A titre d’exemple, il pourrait être envisagé une vente de token assortie du paiement d’acomptes, les acomptes étant enregistrés dans des comptes d’attente, ou encore la structuration de mécanisme de promesses ou d’options permettant de répartir le revenu à percevoir entre, une prime, perçue et fiscalisée à la date de conclusion du contrat d’option, et un prix d’exercice, perçu et fiscalisé à la date de dénouement.

Sur le plan des dépenses de recherche et de développement ou des dépenses de conception de logiciel, l’option pour la déduction fiscale immédiate devrait être retenue [8], associée à des stratégies opérationnelles d’engagement rapide de ces mêmes dépenses, afin de permettre une déduction maximale sur l’exercice de constatation du produit issu de la vente des tokens.

Pour autant ces bonnes pratiques en matière de déduction des charges ne permettant pas forcément de rapprocher le résultat fiscal de la réalité économique et temporelle, d’autres solutions mériteraient d’être explorées.
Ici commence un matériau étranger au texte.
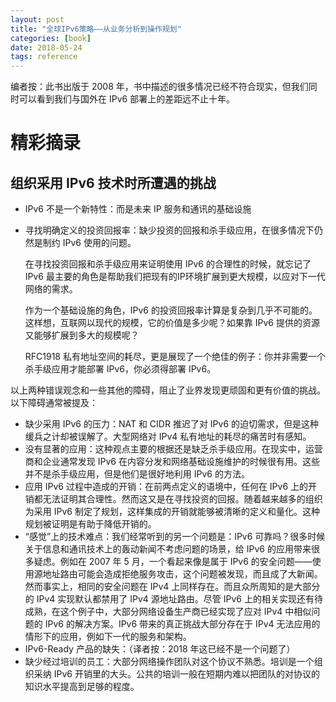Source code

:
 ```yaml
---
layout: post
title: "全球IPv6策略——从业务分析到操作规划"
categories: [book]
date: 2018-05-24
tags: reference
---
```

编者按：此书出版于 2008 年，书中描述的很多情况已经不符合现实，但我们同时可以看到我们与国外在 IPv6 部署上的差距远不止十年。
# 精彩摘录

## 组织采用 IPv6 技术时所遭遇的挑战
* IPv6 不是一个新特性：而是未来 IP 服务和通讯的基础设施
* 寻找明确定义的投资回报率：缺少投资的回报和杀手级应用，在很多情况下仍然是制约 IPv6 使用的问题。

    在寻找投资回报和杀手级应用来证明使用 IPv6 的合理性的时候，就忘记了 IPv6 最主要的角色是帮助我们把现有的IP环境扩展到更大规模，以应对下一代网络的需求。

    作为一个基础设施的角色，IPv6 的投资回报率计算是复杂到几乎不可能的。这样想，互联网以现代的规模，它的价值是多少呢？如果靠 IPv6 提供的资源又能够扩展到多大的规模呢？

    RFC1918 私有地址空间的耗尽，更是展现了一个绝佳的例子：你并非需要一个杀手级应用才能部署 IPv6，你必须得部署 IPv6。

以上两种错误观念和一些其他的障碍，阻止了业界发现更顽固和更有价值的挑战。以下障碍通常被提及：
* 缺少采用 IPv6 的压力：NAT 和 CIDR 推迟了对 IPv6 的迫切需求，但是这种缓兵之计却被误解了。大型网络对 IPv4 私有地址的耗尽的痛苦时有感知。
* 没有显著的应用：这种观点主要的根据还是缺乏杀手级应用。在现实中，运营商和企业通常发现 IPv6 在内容分发和网络基础设施维护的时候很有用。这些并不是杀手级应用，但是他们是很好地利用 IPv6 的方法。
* 应用 IPv6 过程中造成的开销：在前两点定义的语境中，任何在 IPv6 上的开销都无法证明其合理性。然而这又是在寻找投资的回报。随着越来越多的组织为采用 IPv6 制定了规划，这样集成的开销就能够被清晰的定义和量化。这种规划被证明是有助于降低开销的。
* “感觉”上的技术难点：我们经常听到的另一个问题是：IPv6 可靠吗？很多时候关于信息和通讯技术上的轰动新闻不考虑问题的场景，给 IPv6 的应用带来很多疑虑。例如在 2007 年 5 月，一个看起来像是属于 IPv6 的安全问题——使用源地址路由可能会造成拒绝服务攻击，这个问题被发现，而且成了大新闻。然而事实上，相同的安全问题在 IPv4 上同样存在。而且众所周知的是大部分的 IPv4 实现默认都禁用了 IPv4 源地址路由。尽管 IPv6 上的相关实现还有待成熟，在这个例子中，大部分网络设备生产商已经实现了应对 IPv4 中相似问题的 IPv6 的解决方案。IPv6 带来的真正挑战大部分存在于 IPv4 无法应用的情形下的应用，例如下一代的服务和架构。
* IPv6-Ready 产品的缺失：（译者按：2018 年这已经不是一个问题了）
* 缺少经过培训的员工：大部分网络操作团队对这个协议不熟悉。培训是一个组织采纳 IPv6 开销里的大头。公共的培训一般在短期内难以把团队的对协议的知识水平提高到足够的程度。
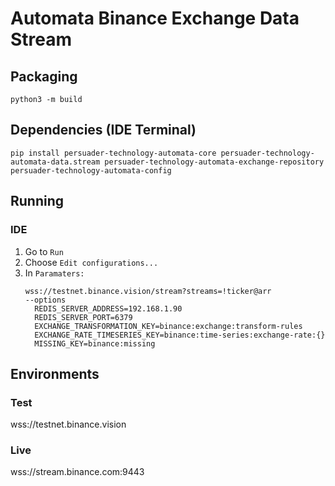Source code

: # Automata Binance Exchange Data Stream

## Packaging
`python3 -m build`

## Dependencies (IDE Terminal)
`pip install persuader-technology-automata-core persuader-technology-automata-data.stream persuader-technology-automata-exchange-repository persuader-technology-automata-config`

## Running

### IDE
1. Go to `Run`
2. Choose `Edit configurations...`
3. In `Paramaters:` 
   ```
   wss://testnet.binance.vision/stream?streams=!ticker@arr  
   --options 
     REDIS_SERVER_ADDRESS=192.168.1.90 
     REDIS_SERVER_PORT=6379 
     EXCHANGE_TRANSFORMATION_KEY=binance:exchange:transform-rules
     EXCHANGE_RATE_TIMESERIES_KEY=binance:time-series:exchange-rate:{}
     MISSING_KEY=binance:missing
   ```

## Environments

### Test
wss://testnet.binance.vision

### Live
wss://stream.binance.com:9443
Par exemple, le régime des provisions pour prestations à fournir a pour objet d’atténuer l’effet abrupt des règles de rattachement des produits aux résultat de l’exercice de livraison en cas de ventes. Lorsque des services liés à une vente doivent être ultérieurement rendus, sans supplément de prix, la comptabilisation et la déduction fiscale d’une provision destinée à couvrir les coûts restant à supporter à ce titre, est autorisée sous réserve que ces coûts puissent être évalués avec une approximation suffisante et qu’un lien direct soit établi entre les coûts et l’engagement souscrit (en ce sens, CE 7° et 9° s-s-r., 15 novembre 1989, n° 90844 N° Lexbase : A1514AQ7). Dès lors que la vente du token pourrait être assimilée à un contrat par lequel l’initiateur s’engage à livrer une prestation future (notamment le développement du programme DAO, des services décentralisés et du mode de gouvernance associé), il pourrait être envisagé de constater une telle provision.

  • S’agissant de la soumission à TVA

En matière de taxe sur la valeur ajoutée, la vente d’un token NTTR s’analyse comme une vente de prestations de services, par assimilation des biens meubles incorporels, soumise à la TVA. La TVA est exigible lors du paiement en monnaie fiat[9] ou en crypto-monnaie.

 

2. Traitement fiscal de l’achat de tokens pour l’acheteur-investisseur

 

  • S’agissant de l’imposition du résultat

Le traitement diffère si l’acheteur-investisseur est une personne physique soumise à l’impôt sur le revenu ou une personne morale soumise à l’impôt sur les sociétés.

Pour la personne physique soumise à l’impôt sur le revenu, la remise d’une cryptomonnaie contre un token constitue une vente imposable dans la catégorie des BNC si cette vente ne relève pas d’une activité habituelle. Dans le cas contraire, cette vente est imposable dans la catégorie des BIC. Le gain taxable est égal à la différence entre la valeur du token acquis et la valeur d’acquisition de la cryptomonnaie, son imposition est due au titre de l’année de souscription à l’ICO. Le taux effectif d’imposition pourrait osciller entre 54,7 % (BIC) et 62,2 % (BNC), avant application éventuelle de la contribution exceptionnelle sur les hauts revenus (3 à 4 %).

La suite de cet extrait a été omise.